It is with a slightly heavy heart – no doubt partly fuelled by envy – that we note the sale ofYouTube
This is to say nothing against the video sharing site or its now unfeasibly wealthy founders. It provides a fine service to teenaged skateboarders showing off to their friends and those who want to catch up on yesterday’s goals.
The fact is, however, that YouTube has been deemed worth the best part of £900m on the basis of a good idea and a few months worth of explosive visitor growth. How it will recoup its massive investment is anybody’s guess.
The sale has produced much excited talk of a ‘renaissance’ of the entrepreneurial spirit that fuelled the dotcom boom years of the late 1990s.

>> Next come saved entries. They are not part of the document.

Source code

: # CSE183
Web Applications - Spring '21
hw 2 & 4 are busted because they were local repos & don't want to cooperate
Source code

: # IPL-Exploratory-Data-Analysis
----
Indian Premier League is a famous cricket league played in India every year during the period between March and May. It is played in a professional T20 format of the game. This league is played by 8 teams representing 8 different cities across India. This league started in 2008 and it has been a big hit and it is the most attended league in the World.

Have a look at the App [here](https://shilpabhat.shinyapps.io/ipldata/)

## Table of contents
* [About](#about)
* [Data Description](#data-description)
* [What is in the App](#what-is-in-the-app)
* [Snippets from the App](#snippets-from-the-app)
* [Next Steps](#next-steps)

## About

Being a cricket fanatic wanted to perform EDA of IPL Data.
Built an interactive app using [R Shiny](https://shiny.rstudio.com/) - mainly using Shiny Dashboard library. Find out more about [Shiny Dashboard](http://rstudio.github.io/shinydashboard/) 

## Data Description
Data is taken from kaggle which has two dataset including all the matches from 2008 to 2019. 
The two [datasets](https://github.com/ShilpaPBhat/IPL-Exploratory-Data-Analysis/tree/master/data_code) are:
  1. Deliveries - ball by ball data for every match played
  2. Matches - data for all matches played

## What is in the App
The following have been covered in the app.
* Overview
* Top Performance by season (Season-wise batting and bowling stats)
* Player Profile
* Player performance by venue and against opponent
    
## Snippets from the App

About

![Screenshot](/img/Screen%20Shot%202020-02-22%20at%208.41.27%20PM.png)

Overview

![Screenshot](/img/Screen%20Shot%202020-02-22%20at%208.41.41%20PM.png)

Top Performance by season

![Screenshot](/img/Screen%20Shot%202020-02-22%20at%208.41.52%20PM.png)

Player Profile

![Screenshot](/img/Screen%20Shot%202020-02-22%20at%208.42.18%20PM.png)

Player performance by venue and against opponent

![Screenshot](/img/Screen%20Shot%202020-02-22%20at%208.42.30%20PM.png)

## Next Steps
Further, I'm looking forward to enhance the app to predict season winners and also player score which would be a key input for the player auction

This is where the heart begins to sink. Here is one renaissance we could do without, at least if it going to once again siphon much-needed investment capital away from the early-stage engineering-led firms that will form the backbone of the UK’s future technology economy.
Those who believe that technology should actually include some technology are only just shaking off the guilt by association they suffered during the years when the last dotcom bubble burst.
Half a decade of painstaking work explaining to potential investors that a genuine technology business is founded on real-world engineering and science, not a snazzy website and a good though unproven idea, could be undone in an instant.
Some commentators have made reassuring noises to the effect that investors will not sanction a return to the bad old days when any gimmick was worth millions and the slower, painstaking R&D work of a real technology venture looked pedestrian and unattractive by comparison.
We must hope that they are right, and that the YouTube deal is not the start of another bout of dotcom madness. The last time around, our genuine technology businesses suffered in the fall out. There is simply too much at stake to contemplate a repeat performance.